When they reached its outermost circle, to their amazement all was silence. They crept into one of the tents in fear and astonishment. There was food and drink there, and they satisfied the cravings of their hunger. It was also stored with booty from the plundered cities and villages of Israel. To this they helped themselves, and took it away and hid it. Having spoiled this tent, they entered a second. It was likewise deserted, and they carried a fresh store of treasures to their hiding-place. And then they began to feel uneasy at not divulging to their starving fellow-citizens the strange and golden tidings of a deserted camp. The night was wearing on; day would reveal the secret. If they carried the good news, they would doubtless earn a rich guerdon. If they waited till morning, they might be put to death for their selfish reticence and theft. It was safest to return to the city, and rouse the warder, and send a message to the palace. So the lepers hurried back through the night, and shouted to the sentinel at the gate, "We went to the Syrian camp, and it was deserted! Not a man was there, not a sound was to be heard. The horses were tethered there, and the asses, and the tents were left just as they were."
The sentinel called the other watchmen to hear the wonderful news, and instantly ran with it to the palace. The slumbering house was roused; and though it was still night, the king himself arose. But he could not shake off his despondency, and made no reference to Elisha's prediction. News sometimes sounds too good to be true. "It is only a decoy," he said. "They can only have left their camp to lure us into an ambuscade, that they may return, and slaughter us, and capture our city."
"Send to see," answered one of his courtiers. "Send five horsemen to test the truth, and to look out. If they perish, their fate is but the fate of us all."
So two chariots with horses were despatched, with instructions not only to visit the camp, but track the movements of the host.
They went, and found that it was as the lepers had said. The camp was deserted, and lay there as an immense booty; and for some reason the Syrians had fled towards the Jordan to make good their escape to Damascus by the eastern bank. The whole road was strewn with the traces of their headlong flight; it was full of scattered garments and vessels.
Probably, too, the messengers came across some disabled fugitive, and learnt the secret of this amazing stampede. It was the result of one of those sudden unaccountable panics to which the huge, unwieldy, heterogeneous Eastern armies, which have no organised system of sentries, and no trained discipline, are constantly liable. We have already met with several instances in the history of Israel. Such was the panic which seized the Midianites when Gideon's three hundred blew their trumpets; and the panic of the Syrians before Ahab's pages of the provinces; and of the combined armies in the Valley of Salt; and of the Moabites at Wady-el-Ahsy; and afterwards of the Assyrians before the walls of Jerusalem.
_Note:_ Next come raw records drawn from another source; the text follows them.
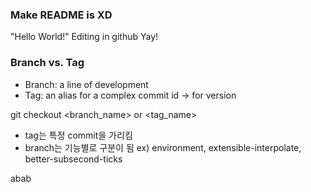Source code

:### Make README is XD
"Hello World!"
Editing in github Yay!

### Branch vs. Tag
- Branch: a line of development
- Tag: an alias for a complex commit id -> for version

git checkout <branch_name> or <tag_name> 

- tag는 특정 commit을 가리킴
- branch는 기능별로 구분이 됨 ex) environment, extensible-interpolate, better-subsecond-ticks


abab
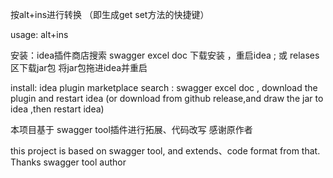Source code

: 按alt+ins进行转换 （即生成get set方法的快捷键）

usage: alt+ins

安装：idea插件商店搜索 swagger excel doc 下载安装 ，重启idea ; 或 relases 区下载jar包 将jar包拖进idea并重启

install: idea plugin marketplace search : swagger excel doc , download the plugin and restart idea
(or download from github release,and draw the jar to idea ,then restart idea)

本项目基于 swagger tool插件进行拓展、代码改写  感谢原作者

this project is based on swagger tool,  and extends、code format from that. Thanks swagger tool author
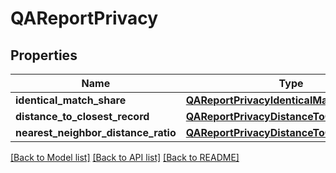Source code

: # QAReportPrivacy

## Properties
Name | Type | Description | Notes
------------ | ------------- | ------------- | -------------
**identical_match_share** | [**QAReportPrivacyIdenticalMatchShare**](QAReportPrivacyIdenticalMatchShare.md) |  | [optional] 
**distance_to_closest_record** | [**QAReportPrivacyDistanceToClosestRecord**](QAReportPrivacyDistanceToClosestRecord.md) |  | [optional] 
**nearest_neighbor_distance_ratio** | [**QAReportPrivacyDistanceToClosestRecord**](QAReportPrivacyDistanceToClosestRecord.md) |  | [optional] 

[[Back to Model list]](../README.md#documentation-for-models) [[Back to API list]](../README.md#documentation-for-api-endpoints) [[Back to README]](../README.md)

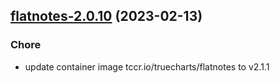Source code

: 

## [flatnotes-2.0.10](https://github.com/truecharts/charts/compare/flatnotes-2.0.9...flatnotes-2.0.10) (2023-02-13)

### Chore

- update container image tccr.io/truecharts/flatnotes to v2.1.1
  
  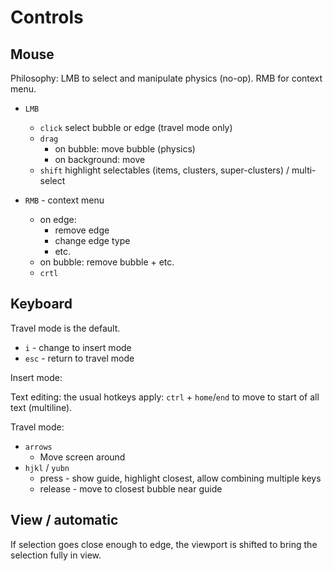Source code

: # Controls

## Mouse

Philosophy: LMB to select and manipulate physics (no-op). RMB for context menu.

- `LMB`
  - `click` select bubble or edge (travel mode only)
  - `drag`
    - on bubble: move bubble (physics)
    - on background: move
  - `shift` highlight selectables (items, clusters, super-clusters) / multi-select

- `RMB` - context menu
  - on edge:
    - remove edge
    - change edge type
    - etc.
  - on bubble: remove bubble + etc.
  - `crtl`

## Keyboard

Travel mode is the default.

- `i` - change to insert mode
- `esc` - return to travel mode

Insert mode:

Text editing: the usual hotkeys apply: `ctrl` + `home`/`end` to move to start of all text
(multiline).

Travel mode:

- `arrows`
  - Move screen around
- `hjkl` / `yubn`
  - press - show guide, highlight closest, allow combining multiple keys
  - release - move to closest bubble near guide

## View / automatic

If selection goes close enough to edge, the viewport is shifted to bring the selection fully in
view.
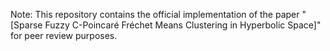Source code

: Note: This repository contains the official implementation of the paper "[Sparse Fuzzy C-Poincaré Fréchet Means Clustering in Hyperbolic Space]" for peer review purposes.

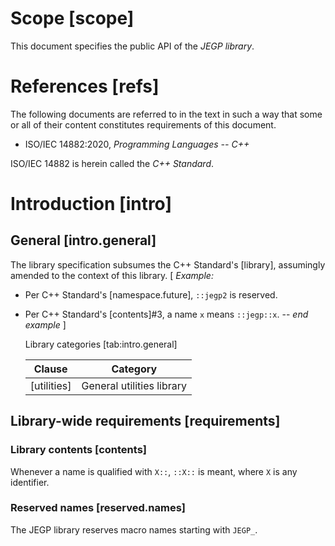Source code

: # Scope                                                                  [scope]

This document specifies the public API of the _JEGP library_.

# References                                                              [refs]

The following documents are referred to in the text
in such a way that some or all of their content
constitutes requirements of this document.

- ISO/IEC 14882:2020, _Programming Languages -- C++_

ISO/IEC 14882 is herein called the _C++ Standard_.

# Introduction                                                           [intro]

## General                                                       [intro.general]

The library specification subsumes the C++ Standard's [library],
assumingly amended to the context of this library.
[ _Example:_
- Per C++ Standard's [namespace.future], `::jegp2` is reserved.
- Per C++ Standard's [contents]#3, a name `x` means `::jegp::x`.
-- _end example_ ]

   Library categories      [tab:intro.general]

   | Clause      | Category                  |
   | ----------- | ------------------------- |
   | [utilities] | General utilities library |

## Library-wide requirements                                      [requirements]

### Library contents                                                  [contents]

Whenever a name is qualified with `X::`,
`::X::` is meant,
where `X` is any identifier.

### Reserved names                                              [reserved.names]

The JEGP library reserves macro names starting with `JEGP_`.
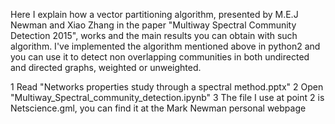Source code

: Here I explain how a vector partitioning algorithm, presented by M.E.J Newman and Xiao Zhang in the paper 
"Multiway Spectral Community Detection 2015", works and the main results you can obtain with such algorithm.
I've implemented the algorithm mentioned above in python2 and you can use it to detect non overlapping communities in both undirected 
and directed graphs, weighted or unweighted.

1  Read "Networks properties study through a spectral method.pptx"
2  Open "Multiway_Spectral_community_detection.ipynb"
3  The file I use at point 2 is Netscience.gml, you can find it at the Mark Newman personal webpage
Fear is physically contagious, and, when once it has set in, it swells with such unaccountable violence, that the Greeks called these terrors "panic," because they believed them to be directly inspired by the god Pan. Well-disciplined as was the army of the Ten Thousand Greeks in their famous retreat, they nearly fell victims to a sudden panic, had not Clearchus, with prompt resource, published by the herald the proclamation of a reward for the arrest of the man who had let the ass loose. Such an unaccountable terror—caused by a noise as of chariots and of horses which reverberated among the hills—had seized the Syrian host. They thought that Jehoram had secretly hired an army of the princes of the Khetas[129] and of the Egyptians to march suddenly upon them. In wild confusion, not stopping to reason or to inquire, they took to flight, increasing their panic by the noise and rush of their own precipitance.
No sooner had the messengers delivered their glad tidings, than the people of Samaria began to pour tumultuously out of the gates, to fling themselves on the food and on the spoil. It was like the rush of the dirty, starving, emaciated wretches which horrified the keepers of the reserved stores at Smolensk in Napoleon's retreat from Moscow, and forced them to shut the gates, and fling food and grain to the struggling soldiers out of the windows of the granaries. To secure order and prevent disaster, the king appointed his attendant lord to keep the gate. But the torrent of people flung him down, and they trampled on his body in their eagerness for relief. He died after having seen that the promise of Elisha was fulfilled, and that the cheapness and abundance had been granted, the prophecy of which he thought only fit for his sceptical derision.
"The sudden panic which delivered the city," says Dean Stanley, "is the one marked intervention on behalf of the northern capital. No other incident could be found in the sacred annals so appropriately to express, in the Church of Gouda, the pious gratitude of the citizens of Leyden, for their deliverance from the Spanish army, as the miraculous raising of the siege of Samaria."[130]